#### Records ####

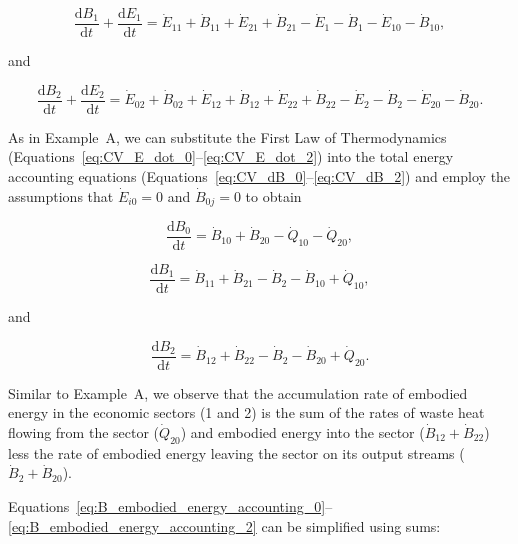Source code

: \begin{equation} \label{eq:CV_dB_1}
	\frac{\mathrm{d}B_{1}}{\mathrm{d}t} 
	+ \frac{\mathrm{d}E_{1}}{\mathrm{d}t} 
	= \dot{E}_{11}
	+ \dot{B}_{11}
	+ \dot{E}_{21} 
	+ \dot{B}_{21} 
	- \dot{E}_1
	- \dot{B}_1
	- \dot{E}_{10} 
	- \dot{B}_{10},
\end{equation}

\noindent and 

\begin{equation} \label{eq:CV_dB_2}
	\frac{\mathrm{d}B_{2}}{\mathrm{d}t} 
	+ \frac{\mathrm{d}E_{2}}{\mathrm{d}t} 
	= \dot{E}_{02} 
	+ \dot{B}_{02} 
	+ \dot{E}_{12}
	+ \dot{B}_{12}
	+ \dot{E}_{22} 
	+ \dot{B}_{22} 
	- \dot{E}_{2} 
	- \dot{B}_{2} 
	- \dot{E}_{20} 
	- \dot{B}_{20}.
\end{equation}

As in Example~A, we can substitute the First Law of Thermodynamics 
(Equations~\ref{eq:CV_E_dot_0}--\ref{eq:CV_E_dot_2})
into the total energy accounting equations
(Equations~\ref{eq:CV_dB_0}--\ref{eq:CV_dB_2}) 
and employ the assumptions that 
$\dot{E}_{i0} = 0$ and
$\dot{B}_{0j} = 0$ 
to obtain

\begin{equation} \label{eq:B_embodied_energy_accounting_0}
	\frac{\mathrm{d}B_{0}}{\mathrm{d}t} 
	= \dot{B}_{10} 
	+ \dot{B}_{20} 
	- \dot{Q}_{10} 
	- \dot{Q}_{20}, 
\end{equation}

\begin{equation} \label{eq:B_embodied_energy_accounting_1}
	\frac{\mathrm{d}B_{1}}{\mathrm{d}t} 
	= \dot{B}_{11} 
	+ \dot{B}_{21}
	- \dot{B}_{2} 
	- \dot{B}_{10}
	+ \dot{Q}_{10},
\end{equation}

\noindent and

\begin{equation} \label{eq:B_embodied_energy_accounting_2}
	\frac{\mathrm{d}B_2}{\mathrm{d}t} 
	= \dot{B}_{12} 
	+ \dot{B}_{22} 
	- \dot{B}_{2}
	- \dot{B}_{20} 
	+ \dot{Q}_{20}.
\end{equation}

Similar to Example~A, we observe that the accumulation rate 
of embodied energy in the economic sectors (1 and 2) 
is the sum of the rates of waste heat flowing from the sector 
($\dot{Q}_{20}$) and embodied energy into the sector 
($\dot{B}_{12} + \dot{B}_{22}$) 
less the rate of embodied energy leaving the sector 
on its output streams ($\dot{B}_{2} + \dot{B}_{20}$).

Equations~\ref{eq:B_embodied_energy_accounting_0}--\ref{eq:B_embodied_energy_accounting_2}
can be simplified using sums:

####

Give the records a second time exactly, keeping the images out.

Source code

: \begin{equation} \label{eq:CV_dB_1}
	\frac{\mathrm{d}B_{1}}{\mathrm{d}t} 
	+ \frac{\mathrm{d}E_{1}}{\mathrm{d}t} 
	= \dot{E}_{11}
	+ \dot{B}_{11}
	+ \dot{E}_{21} 
	+ \dot{B}_{21} 
	- \dot{E}_1
	- \dot{B}_1
	- \dot{E}_{10} 
	- \dot{B}_{10},
\end{equation}

\noindent and 

\begin{equation} \label{eq:CV_dB_2}
	\frac{\mathrm{d}B_{2}}{\mathrm{d}t} 
	+ \frac{\mathrm{d}E_{2}}{\mathrm{d}t} 
	= \dot{E}_{02} 
	+ \dot{B}_{02} 
	+ \dot{E}_{12}
	+ \dot{B}_{12}
	+ \dot{E}_{22} 
	+ \dot{B}_{22} 
	- \dot{E}_{2} 
	- \dot{B}_{2} 
	- \dot{E}_{20} 
	- \dot{B}_{20}.
\end{equation}

As in Example~A, we can substitute the First Law of Thermodynamics 
(Equations~\ref{eq:CV_E_dot_0}--\ref{eq:CV_E_dot_2})
into the total energy accounting equations
(Equations~\ref{eq:CV_dB_0}--\ref{eq:CV_dB_2}) 
and employ the assumptions that 
$\dot{E}_{i0} = 0$ and
$\dot{B}_{0j} = 0$ 
to obtain

\begin{equation} \label{eq:B_embodied_energy_accounting_0}
	\frac{\mathrm{d}B_{0}}{\mathrm{d}t} 
	= \dot{B}_{10} 
	+ \dot{B}_{20} 
	- \dot{Q}_{10} 
	- \dot{Q}_{20}, 
\end{equation}

\begin{equation} \label{eq:B_embodied_energy_accounting_1}
	\frac{\mathrm{d}B_{1}}{\mathrm{d}t} 
	= \dot{B}_{11} 
	+ \dot{B}_{21}
	- \dot{B}_{2} 
	- \dot{B}_{10}
	+ \dot{Q}_{10},
\end{equation}

\noindent and

\begin{equation} \label{eq:B_embodied_energy_accounting_2}
	\frac{\mathrm{d}B_2}{\mathrm{d}t} 
	= \dot{B}_{12} 
	+ \dot{B}_{22} 
	- \dot{B}_{2}
	- \dot{B}_{20} 
	+ \dot{Q}_{20}.
\end{equation}

Similar to Example~A, we observe that the accumulation rate 
of embodied energy in the economic sectors (1 and 2) 
is the sum of the rates of waste heat flowing from the sector 
($\dot{Q}_{20}$) and embodied energy into the sector 
($\dot{B}_{12} + \dot{B}_{22}$) 
less the rate of embodied energy leaving the sector 
on its output streams ($\dot{B}_{2} + \dot{B}_{20}$).

Equations~\ref{eq:B_embodied_energy_accounting_0}--\ref{eq:B_embodied_energy_accounting_2}
can be simplified using sums:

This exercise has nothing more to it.